Opinião compartilhada pela antropóloga Simone Simões, professora aposentada da Universidade Federal do Ceará (UFC) que encabeçou a primeira pesquisa sobre o jogo do bicho no Brasil. Pesquisando cidades como Fortaleza e Rio de Janeiro, além do Distrito Federal, Simone formulou uma contradição: "enquanto essas loterias existem, só o jogo do bicho é uma contravenção", assinala.

Defensora indubitável da prática no País, Simone não acredita na aprovação do Projeto de Lei sobre a exploração do jogo do bicho no Senado. "Essa legalização tramita há muito tempo e nunca passa", relata. Dos quatro anos dedicados ao estudo do assunto para formular sua tese, descobriu que os bicheiros preferiam mesmo era que deixassem como está, "na contravenção, porque não pagam nada".
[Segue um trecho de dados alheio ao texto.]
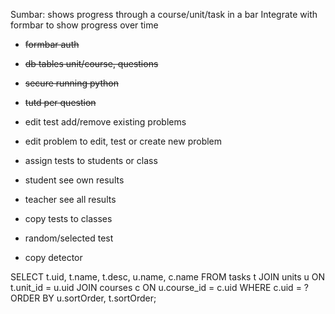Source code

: Sumbar: shows progress through a course/unit/task in a bar
Integrate with formbar to show progress over time

- ~~formbar auth~~
- ~~db tables unit/course, questions~~
- ~~secure running python~~
- ~~tutd per question~~

- edit test add/remove existing problems
- edit problem to edit, test or create new problem
- assign tests to students or class

- student see own results
- teacher see all results
- copy tests to classes
- random/selected test
- copy detector

SELECT t.uid, t.name, t.desc, u.name, c.name FROM tasks t JOIN units u ON t.unit_id = u.uid JOIN courses c ON u.course_id = c.uid WHERE c.uid = ? ORDER BY u.sortOrder, t.sortOrder;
Entretanto, há diferenças nas formas de exploração que podem vir a tornar o jogo do bicho uma prática legal. Segundo a antropóloga, a oficialização é "ficar na mão do Governo, como as loterias; enquanto a legalização é deixar de ser contravenção penal e ficar na mão dos bicheiros - é isso que eles preferem". Caso haja a oficialização, o pensamento é de que os cambistas ficarão sem ocupação. "Eu acho que eles até tentariam encontrar uma forma de continuar na ilegalidade, mas é muito complicado ser uma ilegalidade dentro da legalidade", afirma a antropóloga. Segundo ela, a partir do início da proibição, o jogo do bicho foi estigmatizado, principalmente por não ser um "jogo da elite", mas "do povão".

Em contrapartida, desde o surgimento, as pessoas continuam fazendo sua fezinha, apostando no bicho sonhado ou na placa do carro que passou há poucos minutos à sua frente. No fim das contas, há algo que sempre foi motivo de enaltecimento da contravenção para todos os bicheiros entrevistados por Simone: "apesar de todos os estigmas, o jogo nunca deixou de correr um só dia, mesmo no auge na repressão".